Danny – together with his then new bride – started their own shop in Queanbeyan in 1984. When the Riverside Plaza came along, they moved inside but that was “disastrous” so Danny’s Bakery hopped over the border to its current home at 6 Iluka Street, Narrabundah.

His love for sourdough moved with him, to the point the only exception on today’s menu is the standard white loaf.

Danny’s Bakery began as Danny’s Hot Breads in Queanbeyan in 1984. Photo: Danny’s Bakery.

Aged 77, his hands are riddled with arthritis like the doctor has never seen. In 2016, he underwent an operation and 16 weeks of chemotherapy for Stage-4 prostate cancer, followed by two operations for kidney cancer (the first one failed and “nearly killed him”).

Last year Katie pressured him to visit a doctor about a lump on his nose, which turned out to be an extremely rare and potentially fatal form of cancer, only documented on 200 other people across the the world. He basically had to have his nose reconstructed to remove it.

So now he’s taken more of a backseat – Katie’s sons Justin and Travis prepare the produce from 5 am each day, and her older brother Jesse works overnight. But every day from about 9 am to 3 pm, Danny will still haul himself in to make sure everything is being done correctly.

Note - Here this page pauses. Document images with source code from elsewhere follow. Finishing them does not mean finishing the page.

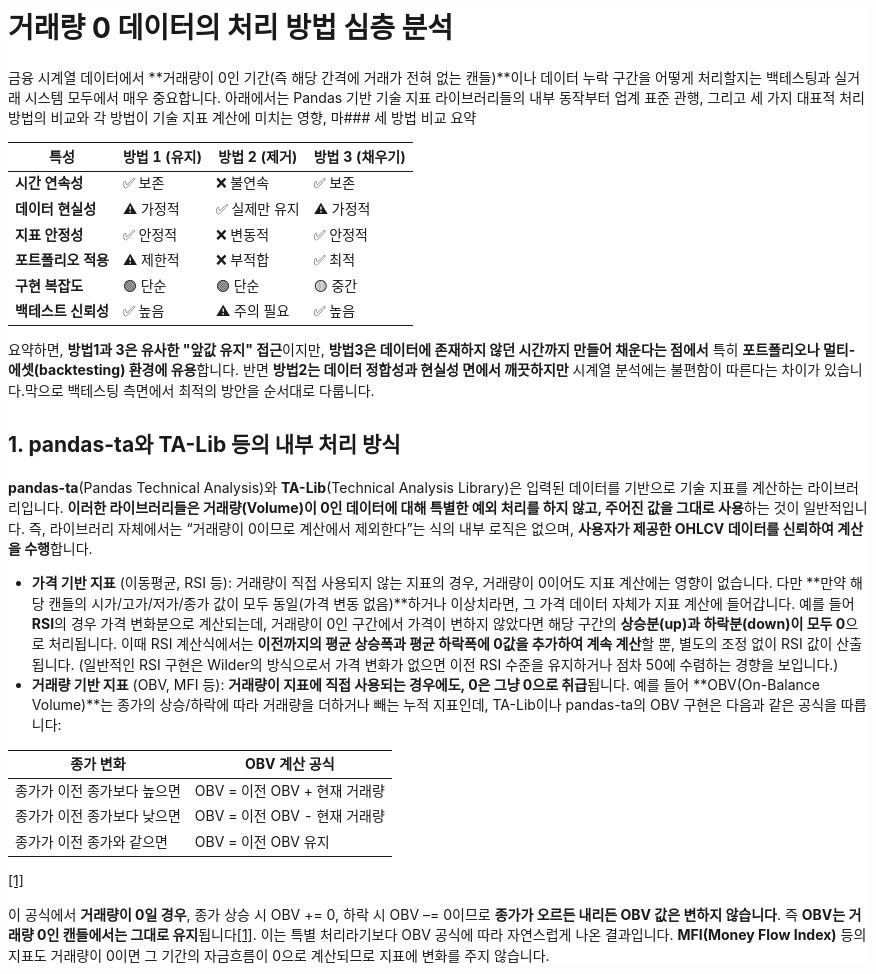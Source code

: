 # 거래량 0 데이터의 처리 방법 심층 분석

금융 시계열 데이터에서 **거래량이 0인 기간(즉 해당 간격에 거래가 전혀 없는 캔들)**이나 데이터 누락 구간을 어떻게 처리할지는 백테스팅과 실거래 시스템 모두에서 매우 중요합니다. 아래에서는 Pandas 기반 기술 지표 라이브러리들의 내부 동작부터 업계 표준 관행, 그리고 세 가지 대표적 처리 방법의 비교와 각 방법이 기술 지표 계산에 미치는 영향, 마### 세 방법 비교 요약

| 특성 | 방법 1 (유지) | 방법 2 (제거) | 방법 3 (채우기) |
|------|---------------|---------------|-----------------|
| **시간 연속성** | ✅ 보존 | ❌ 불연속 | ✅ 보존 |
| **데이터 현실성** | ⚠️ 가정적 | ✅ 실제만 유지 | ⚠️ 가정적 |
| **지표 안정성** | ✅ 안정적 | ❌ 변동적 | ✅ 안정적 |
| **포트폴리오 적용** | ⚠️ 제한적 | ❌ 부적합 | ✅ 최적 |
| **구현 복잡도** | 🟢 단순 | 🟢 단순 | 🟡 중간 |
| **백테스트 신뢰성** | ✅ 높음 | ⚠️ 주의 필요 | ✅ 높음 |

요약하면, **방법1과 3은 유사한 "앞값 유지" 접근**이지만, **방법3은 데이터에 존재하지 않던 시간까지 만들어 채운다는 점에서** 특히 **포트폴리오나 멀티-에셋(backtesting) 환경에 유용**합니다. 반면 **방법2는 데이터 정합성과 현실성 면에서 깨끗하지만** 시계열 분석에는 불편함이 따른다는 차이가 있습니다.막으로 백테스팅 측면에서 최적의 방안을 순서대로 다룹니다.

## 1. pandas-ta와 TA-Lib 등의 내부 처리 방식

**pandas-ta**(Pandas Technical Analysis)와 **TA-Lib**(Technical Analysis Library)은 입력된 데이터를 기반으로 기술 지표를 계산하는 라이브러리입니다. **이러한 라이브러리들은 거래량(Volume)이 0인 데이터에 대해 특별한 예외 처리를 하지 않고, 주어진 값을 그대로 사용**하는 것이 일반적입니다. 즉, 라이브러리 자체에서는 “거래량이 0이므로 계산에서 제외한다”는 식의 내부 로직은 없으며, **사용자가 제공한 OHLCV 데이터를 신뢰하여 계산을 수행**합니다.

* **가격 기반 지표** (이동평균, RSI 등): 거래량이 직접 사용되지 않는 지표의 경우, 거래량이 0이어도 지표 계산에는 영향이 없습니다. 다만 **만약 해당 캔들의 시가/고가/저가/종가 값이 모두 동일(가격 변동 없음)**하거나 이상치라면, 그 가격 데이터 자체가 지표 계산에 들어갑니다. 예를 들어 **RSI**의 경우 가격 변화분으로 계산되는데, 거래량이 0인 구간에서 가격이 변하지 않았다면 해당 구간의 **상승분(up)과 하락분(down)이 모두 0**으로 처리됩니다. 이때 RSI 계산식에서는 **이전까지의 평균 상승폭과 평균 하락폭에 0값을 추가하여 계속 계산**할 뿐, 별도의 조정 없이 RSI 값이 산출됩니다. (일반적인 RSI 구현은 Wilder의 방식으로서 가격 변화가 없으면 이전 RSI 수준을 유지하거나 점차 50에 수렴하는 경향을 보입니다.)
* **거래량 기반 지표** (OBV, MFI 등): **거래량이 지표에 직접 사용되는 경우에도, 0은 그냥 0으로 취급**됩니다. 예를 들어 **OBV(On-Balance Volume)**는 종가의 상승/하락에 따라 거래량을 더하거나 빼는 누적 지표인데, TA-Lib이나 pandas-ta의 OBV 구현은 다음과 같은 공식을 따릅니다:

| 종가 변화 | OBV 계산 공식 |
|-----------|---------------|
| 종가가 이전 종가보다 높으면 | OBV = 이전 OBV + 현재 거래량 |
| 종가가 이전 종가보다 낮으면 | OBV = 이전 OBV - 현재 거래량 |
| 종가가 이전 종가와 같으면 | OBV = 이전 OBV 유지 |

[[1]](https://www.investopedia.com/terms/o/onbalancevolume.asp#:~:text=1,Previous%20OBV%20%2B%20today%27s%20volume)

이 공식에서 **거래량이 0일 경우**, 종가 상승 시 OBV += 0, 하락 시 OBV –= 0이므로 **종가가 오르든 내리든 OBV 값은 변하지 않습니다**. 즉 **OBV는 거래량 0인 캔들에서는 그대로 유지**됩니다[[1]](https://www.investopedia.com/terms/o/onbalancevolume.asp#:~:text=1,Previous%20OBV%20%2B%20today%27s%20volume). 이는 특별 처리라기보다 OBV 공식에 따라 자연스럽게 나온 결과입니다. **MFI(Money Flow Index)** 등의 지표도 거래량이 0이면 그 기간의 자금흐름이 0으로 계산되므로 지표에 변화를 주지 않습니다.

Danny has passed the skills on to his grandsons, Justin (pictured) and Travis. Photo: Danny’s Bakery, Facebook.

“He’ll never give up,” Katie says.

“He’s got that mentality that if he stops moving, he’ll die. And he’s probably right.”

Danny normally doesn’t agree to make hot cross buns until March, but his family pressured him to go early this year due to demand.

“We’re going through about 60 trays a day, and Thursday will be the really big one for us. We’ll have people coming from all over Canberra for them, as well as lot of people from Sydney and the coast.”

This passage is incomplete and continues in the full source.